The Raspberry Pi Compute Module 3+ is designed as a drop-in replacement for the existing Raspberry Pi Compute Module 3.
Firms looking to build the low-cost Raspberry Pi computer into products can now buy the Raspberry Pi Compute Module 3+, which runs cooler and offers more storage than its predecessors.
The Raspberry Pi Compute Module 3+ (CM3+), revealed today by Raspberry Pi Trading, is designed as a drop-in replacement for the existing Raspberry Pi Compute Module 3.
Unlike the typical Raspberry Pi Model A and B boards, the Raspberry Pi compute modules are not designed to be used as a home computer, but are slimmer and thinner boards designed to sit inside industrial and consumer appliances.
The Compute Module 3+'s improvements over the Compute Module 3 mean its CPU can sustain its performance for longer periods when under heavy load, says James Adams, COO of Raspberry Pi Trading.
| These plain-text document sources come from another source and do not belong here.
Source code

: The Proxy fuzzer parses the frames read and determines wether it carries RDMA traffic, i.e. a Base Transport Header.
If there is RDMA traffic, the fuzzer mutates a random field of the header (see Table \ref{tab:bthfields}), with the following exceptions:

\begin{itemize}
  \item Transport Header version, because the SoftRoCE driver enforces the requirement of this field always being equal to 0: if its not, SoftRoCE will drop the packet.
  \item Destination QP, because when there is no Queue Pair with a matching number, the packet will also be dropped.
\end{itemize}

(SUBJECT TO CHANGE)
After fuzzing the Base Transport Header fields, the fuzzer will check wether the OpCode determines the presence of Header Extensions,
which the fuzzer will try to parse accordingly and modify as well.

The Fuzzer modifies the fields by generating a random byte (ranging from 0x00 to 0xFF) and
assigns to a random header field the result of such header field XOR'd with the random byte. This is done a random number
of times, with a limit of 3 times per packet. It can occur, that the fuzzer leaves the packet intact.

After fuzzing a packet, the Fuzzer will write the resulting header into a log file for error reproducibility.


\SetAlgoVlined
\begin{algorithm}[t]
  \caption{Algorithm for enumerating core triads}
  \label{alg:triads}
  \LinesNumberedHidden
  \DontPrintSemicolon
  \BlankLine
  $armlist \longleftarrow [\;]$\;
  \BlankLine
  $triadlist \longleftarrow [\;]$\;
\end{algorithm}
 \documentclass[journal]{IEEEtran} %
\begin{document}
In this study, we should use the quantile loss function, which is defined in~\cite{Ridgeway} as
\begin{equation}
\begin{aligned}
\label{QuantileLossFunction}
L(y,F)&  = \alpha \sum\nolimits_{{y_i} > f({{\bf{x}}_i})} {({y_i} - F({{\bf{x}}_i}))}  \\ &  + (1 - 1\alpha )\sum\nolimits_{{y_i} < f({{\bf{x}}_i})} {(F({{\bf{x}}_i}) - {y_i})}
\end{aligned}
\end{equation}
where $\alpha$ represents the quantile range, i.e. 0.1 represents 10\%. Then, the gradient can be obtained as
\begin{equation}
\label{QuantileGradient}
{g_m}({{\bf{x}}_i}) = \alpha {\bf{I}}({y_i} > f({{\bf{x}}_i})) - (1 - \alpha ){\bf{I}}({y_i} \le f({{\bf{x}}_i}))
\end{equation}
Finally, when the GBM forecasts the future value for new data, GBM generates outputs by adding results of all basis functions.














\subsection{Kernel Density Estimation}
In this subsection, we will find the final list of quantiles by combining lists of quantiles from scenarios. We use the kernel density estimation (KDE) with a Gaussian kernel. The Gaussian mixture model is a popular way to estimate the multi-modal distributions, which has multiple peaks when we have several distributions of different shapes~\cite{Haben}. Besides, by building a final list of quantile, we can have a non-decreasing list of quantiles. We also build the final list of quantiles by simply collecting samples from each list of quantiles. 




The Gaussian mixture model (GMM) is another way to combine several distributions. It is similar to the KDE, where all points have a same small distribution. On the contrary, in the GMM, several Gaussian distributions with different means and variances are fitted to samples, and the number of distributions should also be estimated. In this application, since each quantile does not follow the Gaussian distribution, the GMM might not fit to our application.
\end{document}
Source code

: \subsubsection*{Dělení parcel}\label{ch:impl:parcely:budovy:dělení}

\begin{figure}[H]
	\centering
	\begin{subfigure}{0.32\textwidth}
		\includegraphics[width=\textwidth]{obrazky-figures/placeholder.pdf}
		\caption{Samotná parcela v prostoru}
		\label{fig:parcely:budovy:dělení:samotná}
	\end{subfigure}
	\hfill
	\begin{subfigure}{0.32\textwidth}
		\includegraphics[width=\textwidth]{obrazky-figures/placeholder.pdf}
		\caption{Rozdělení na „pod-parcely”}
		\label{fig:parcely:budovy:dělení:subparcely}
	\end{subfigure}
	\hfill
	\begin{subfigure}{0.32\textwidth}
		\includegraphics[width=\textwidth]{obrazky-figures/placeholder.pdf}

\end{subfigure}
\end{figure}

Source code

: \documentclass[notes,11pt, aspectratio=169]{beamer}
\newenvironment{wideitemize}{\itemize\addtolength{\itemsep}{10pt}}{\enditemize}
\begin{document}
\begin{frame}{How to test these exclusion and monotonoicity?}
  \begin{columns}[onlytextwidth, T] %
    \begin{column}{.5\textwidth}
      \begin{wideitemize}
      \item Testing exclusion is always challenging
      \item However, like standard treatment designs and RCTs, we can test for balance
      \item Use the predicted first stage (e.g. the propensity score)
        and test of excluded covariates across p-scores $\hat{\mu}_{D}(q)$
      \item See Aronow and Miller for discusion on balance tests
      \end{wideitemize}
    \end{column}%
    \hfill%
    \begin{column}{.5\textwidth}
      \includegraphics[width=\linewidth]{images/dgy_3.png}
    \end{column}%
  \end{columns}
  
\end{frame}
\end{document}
"The CM3+ has better thermal behaviour under load. It has more thermal mass and can draw heat away from the processor faster than CM3," he says, explaining this improved heat spreading means either lower average temperatures or that it takes longer for the CPU to hit 80C and begin reducing its operating speed. The rated ambient temperature range for the CM3+ is also wider, ranging from -20°C to 70°C.
Despite using the same underlying BCM2837B0 system-on-a-chip (SoC) as the Raspberry Pi 3 Model B+, the CM3+ still shares the CM3's 1.2GHz CPU clock speed, a decision Adams says was due to power supply limitations.
The CM3+ also increases the maximum onboard storage, from the 4GB eMMC storage on the Compute Module 3. Instead, the CM3+ is available with a choice of no eMMC storage ($25), 8GB eMMC storage ($30), 16GB eMMC storage ($35), 32GB eMMC storage ($40). The no eMMC storage option, known as CM3+ Lite, brings the SD card interface to the module pins, allowing the user to add an eMMC or SD card of their choice.
Adding more flash memory to the Raspberry Pi Compute Module was "one of the most frequent requests from users and customers", according to Adams.
Adams says the CM3+'s price was designed to be affordable to even the smallest outfits that want to build a product around the board.
"We limit the price so that the "maker in a shed" is not disadvantaged when producing only a few hundred products relative to professionals with much larger production runs," he says.
"The Compute Module takes care of the high-tech bits (fine-pitched BGAs, high-speed memory interfaces, and core power supply), allowing the designer to focus on the differentiating features they really care about."
Like its predecessors, the CM3+ is the same size as a DDR2 small outline dual in-line memory module, and is a flat board, as it lacks the populated ports, the bulky USB and HDMI connectors found on the traditional Pi boards.
All of these interfaces are still available on the CM3+, but like earlier CM boards, the CM3+ plugs into a user-created carrier board, via a standard 200-pin DDR2 SODIMM connector, and it is up to the user which ports they chose to expose.
The Compute Module boards also provide more interfaces than the regular Raspberry Pi, supporting two cameras and two displays, as well as extra GPIO (general purpose input-output).
The only change in dimensions in the CM3+ is a very slight increase to the height of the board over the CM3.
The CM3+ is the third Compute Module board, after the earlier CM3 and original Raspberry Pi Compute Module. The boards have been used inside various IoT, home and factory automation products — including NEC digital signs and the industrial-grade Revolution Pi from Kunbus.
Raspberry Pi Trading is also releasing a Compute Module 3+ Development Kit today. This kit contains 1 x Lite and 1 x 32GB CM3+ module, a Compute Module IO board, camera and display adapters, jumper wires, and a programming cable.